Essas imprudências podem ser fatais e Minas, que sempre espia de dentro dos mineiros, condena os filhos que se afastam de suas veredas de sabedoria. Como escreveu Paulinho Assunção:
Um fantasma, uma fileira de montanhas.
Um profeta, uma fileira de montanhas.
Uma conspiração, uma fileira de montanhas.
O olho de Minas vê pelas frestas.
O olho de Minas me olhou pelas frestas e eu soube que não adiantava fugir mesmo estando meio destreinada, meio distraída dos requintes de sagacidade que me foram ministrados com o rigor de sacramentos naqueles solos montanhosos.
Nesta hora, Carlos Drummond de Andrade me acudiu e consolou. Nos seus versos estava estampada a impossibilidade do recuo de ser mineiro:
Minas não é palavra montanhosa.
É palavra abissal. Minas é dentro e fundo.
Aliviada, buscando refazer os caminhos dos tropeiros, dos mineradores, dos inconfidentes, arrisquei-me a subir na Maria Fumaça que não existe mais, mas que me chamou de longe com seu apito fantasmagórico. Quando começou a viagem imaginada, Vanessa Neto poetisou por mim:
Vejo pela janela do trem que cheguei à Minas.
Olhando longe procurei situá-la com seu perfil de pedra fria.
Sinto que volto docemente a ser menina: São os olhos de Minas que
me vigiam.
Vi, então, com a clareza do absurdo e pelas janelas do tempo, o desfile histórico da opulência do ouro em longínquos séculos e a miséria atual das pequeninas cidades perdidas entre névoas e pobreza. Foi quando de novo Drummond me sussurrou:
De nossa mente lavamos o ouro, como de nossa alma um dia
os erros se lavarão na pia da penitência.
Será que lavei mesmo o ouro de minha mente? Ou serei como o poeta Jota D’Angelo, que escreveu:
Quero um quinto desse ouro
escondido no cascalho.
Quero um quinto do seu braço,
quero um quinto do seu corpo.
Quero um quinto do esforço
Que se faz e que não faço.
Fazer faço, mas não o suficiente, apesar de querer.
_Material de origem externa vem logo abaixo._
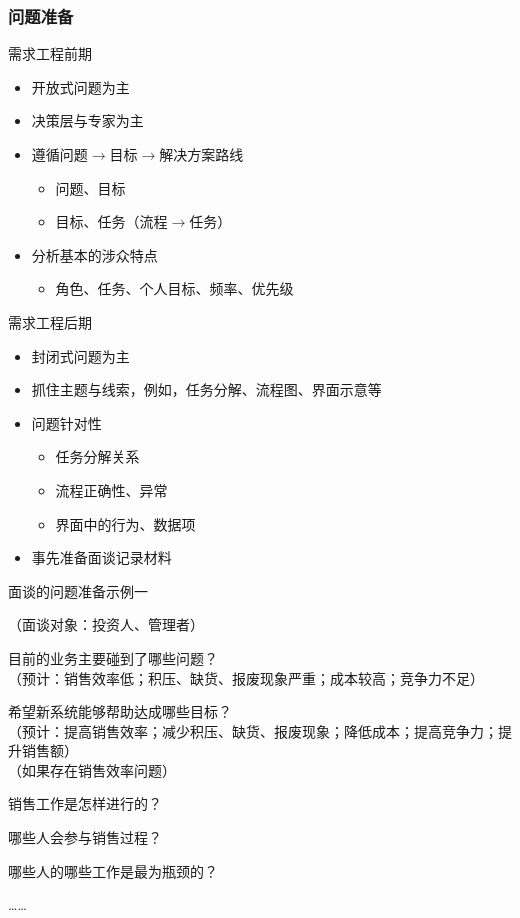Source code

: \subsubsection{问题准备}
\vspace{-0.8em}
\begin{multicols}{2}
\columnseprule=0.8pt
需求工程前期
\begin{itemize}
    \item 开放式问题为主
    \item 决策层与专家为主
    \item 遵循问题$\rightarrow$目标$\rightarrow$解决方案路线
    \begin{itemize}
        \item 问题、目标
        \item 目标、任务（流程$\rightarrow$任务）
    \end{itemize}
    \item 分析基本的涉众特点
    \begin{itemize}
        \item 角色、任务、个人目标、频率、优先级
    \end{itemize}
\end{itemize}

需求工程后期
\begin{itemize}
    \item 封闭式问题为主
    \item 抓住主题与线索，例如，任务分解、流程图、界面示意等
    \item 问题针对性
    \begin{itemize}
        \item 任务分解关系
        \item 流程正确性、异常
        \item 界面中的行为、数据项
    \end{itemize}
    \item 事先准备面谈记录材料
\end{itemize}
\end{multicols}
\vspace{-1em}

面谈的问题准备示例一

{\kaishu
（面谈对象：投资人、管理者）
\vspace{-0.25em}
\begin{compactenum}[1.]
    \item 目前的业务主要碰到了哪些问题？\\
    （预计：销售效率低；积压、缺货、报废现象严重；成本较高；竞争力不足）
    \item 希望新系统能够帮助达成哪些目标？\\
    （预计：提高销售效率；减少积压、缺货、报废现象；降低成本；提高竞争力；提升销售额）\\
    （如果存在销售效率问题）
    \item 销售工作是怎样进行的？
    \item 哪些人会参与销售过程？
    \item 哪些人的哪些工作是最为瓶颈的？
\end{compactenum}
\vspace{-0.5em}
……}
Mas já é hora de apear da Maria Fumaça, pois refresquei minha memória, meus sentimentos, meus mares feitos de montanhas, meu ouro particular. Agora estou pronta para Guimarães Rosa:
Minas Gerais… Minas principia de dentro para fora e do céu para o chão.
(*) Maria Lucia Victor Barbosa é mineira de Belo Horizonte.